▶ Exercise requirements
Scan the listing for "Lemma" and copy out each line that has it.

▶ Provided data
***

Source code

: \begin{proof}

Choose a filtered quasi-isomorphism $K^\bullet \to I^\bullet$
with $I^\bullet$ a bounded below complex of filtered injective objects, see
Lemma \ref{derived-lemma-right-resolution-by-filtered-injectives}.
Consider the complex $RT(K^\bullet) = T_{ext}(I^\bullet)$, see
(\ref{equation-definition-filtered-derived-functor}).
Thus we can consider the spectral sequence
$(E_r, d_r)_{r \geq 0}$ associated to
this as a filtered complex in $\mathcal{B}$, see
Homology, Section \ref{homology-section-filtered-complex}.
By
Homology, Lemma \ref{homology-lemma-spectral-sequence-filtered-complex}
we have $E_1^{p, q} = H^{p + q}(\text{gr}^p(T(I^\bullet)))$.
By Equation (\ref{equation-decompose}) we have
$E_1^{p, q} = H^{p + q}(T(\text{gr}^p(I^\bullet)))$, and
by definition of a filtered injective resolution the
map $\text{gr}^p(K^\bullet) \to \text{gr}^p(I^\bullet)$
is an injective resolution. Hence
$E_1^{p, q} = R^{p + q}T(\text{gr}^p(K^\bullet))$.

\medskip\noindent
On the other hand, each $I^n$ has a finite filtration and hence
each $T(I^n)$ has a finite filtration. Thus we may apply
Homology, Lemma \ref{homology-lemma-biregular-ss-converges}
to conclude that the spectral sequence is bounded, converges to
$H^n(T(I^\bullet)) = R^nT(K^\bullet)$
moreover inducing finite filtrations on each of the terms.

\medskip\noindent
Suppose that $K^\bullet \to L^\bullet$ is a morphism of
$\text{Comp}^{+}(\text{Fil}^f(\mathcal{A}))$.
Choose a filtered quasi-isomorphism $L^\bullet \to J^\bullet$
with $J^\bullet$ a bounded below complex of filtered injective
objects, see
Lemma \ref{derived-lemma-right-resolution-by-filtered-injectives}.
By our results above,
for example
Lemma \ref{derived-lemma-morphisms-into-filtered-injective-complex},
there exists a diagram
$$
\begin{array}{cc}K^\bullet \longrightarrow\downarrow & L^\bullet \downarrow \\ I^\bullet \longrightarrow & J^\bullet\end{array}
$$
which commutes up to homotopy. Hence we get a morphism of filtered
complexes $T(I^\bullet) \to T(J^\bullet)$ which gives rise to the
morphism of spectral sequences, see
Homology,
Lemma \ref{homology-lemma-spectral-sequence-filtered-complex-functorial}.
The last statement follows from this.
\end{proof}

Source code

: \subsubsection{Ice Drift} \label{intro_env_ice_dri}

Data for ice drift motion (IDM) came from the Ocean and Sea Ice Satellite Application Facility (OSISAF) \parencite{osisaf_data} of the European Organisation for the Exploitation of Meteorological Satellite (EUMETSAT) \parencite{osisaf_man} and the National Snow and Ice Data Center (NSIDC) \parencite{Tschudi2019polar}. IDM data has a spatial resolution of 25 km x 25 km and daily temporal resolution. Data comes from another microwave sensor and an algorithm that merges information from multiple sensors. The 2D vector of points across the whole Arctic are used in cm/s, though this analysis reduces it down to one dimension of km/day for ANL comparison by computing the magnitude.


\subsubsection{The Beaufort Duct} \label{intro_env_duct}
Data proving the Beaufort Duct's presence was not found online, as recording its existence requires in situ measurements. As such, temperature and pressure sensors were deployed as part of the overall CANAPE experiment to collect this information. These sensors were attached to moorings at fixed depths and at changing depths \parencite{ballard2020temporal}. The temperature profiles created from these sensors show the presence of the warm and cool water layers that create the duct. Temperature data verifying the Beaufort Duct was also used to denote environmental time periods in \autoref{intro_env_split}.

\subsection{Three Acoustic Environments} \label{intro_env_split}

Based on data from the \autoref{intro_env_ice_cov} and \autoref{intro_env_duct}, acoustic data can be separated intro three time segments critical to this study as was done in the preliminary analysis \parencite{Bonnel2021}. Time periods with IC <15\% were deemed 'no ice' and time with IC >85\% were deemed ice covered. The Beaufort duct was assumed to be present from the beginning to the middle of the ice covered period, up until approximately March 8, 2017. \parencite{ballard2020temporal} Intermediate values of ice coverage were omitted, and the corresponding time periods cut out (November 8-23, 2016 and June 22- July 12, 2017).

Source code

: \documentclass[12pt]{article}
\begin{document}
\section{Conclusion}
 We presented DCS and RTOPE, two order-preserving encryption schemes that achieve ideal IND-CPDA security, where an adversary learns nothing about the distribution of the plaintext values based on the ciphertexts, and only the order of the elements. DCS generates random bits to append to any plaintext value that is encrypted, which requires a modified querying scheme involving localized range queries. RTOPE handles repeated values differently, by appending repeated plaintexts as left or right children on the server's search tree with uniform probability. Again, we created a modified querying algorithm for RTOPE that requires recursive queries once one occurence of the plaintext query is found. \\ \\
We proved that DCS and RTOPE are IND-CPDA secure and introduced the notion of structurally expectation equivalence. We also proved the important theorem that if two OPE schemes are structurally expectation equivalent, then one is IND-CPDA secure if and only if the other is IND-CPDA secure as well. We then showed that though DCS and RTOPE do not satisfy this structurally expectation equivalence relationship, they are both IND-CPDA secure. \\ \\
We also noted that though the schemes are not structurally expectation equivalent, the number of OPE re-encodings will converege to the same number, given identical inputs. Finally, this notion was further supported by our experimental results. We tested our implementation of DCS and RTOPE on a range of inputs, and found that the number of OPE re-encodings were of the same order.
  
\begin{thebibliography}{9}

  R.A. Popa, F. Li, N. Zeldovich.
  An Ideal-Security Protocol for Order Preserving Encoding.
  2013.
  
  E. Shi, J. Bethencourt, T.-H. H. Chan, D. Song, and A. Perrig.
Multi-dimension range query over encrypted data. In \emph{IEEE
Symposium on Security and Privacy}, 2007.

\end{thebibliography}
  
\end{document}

***

▶ Solved exercise
Lemma \ref{derived-lemma-right-resolution-by-filtered-injectives}.
Homology, Lemma \ref{homology-lemma-spectral-sequence-filtered-complex}
Homology, Lemma \ref{homology-lemma-biregular-ss-converges}
Lemma \ref{derived-lemma-right-resolution-by-filtered-injectives}.
Lemma \ref{derived-lemma-morphisms-into-filtered-injective-complex},
Lemma \ref{homology-lemma-spectral-sequence-filtered-complex-functorial}.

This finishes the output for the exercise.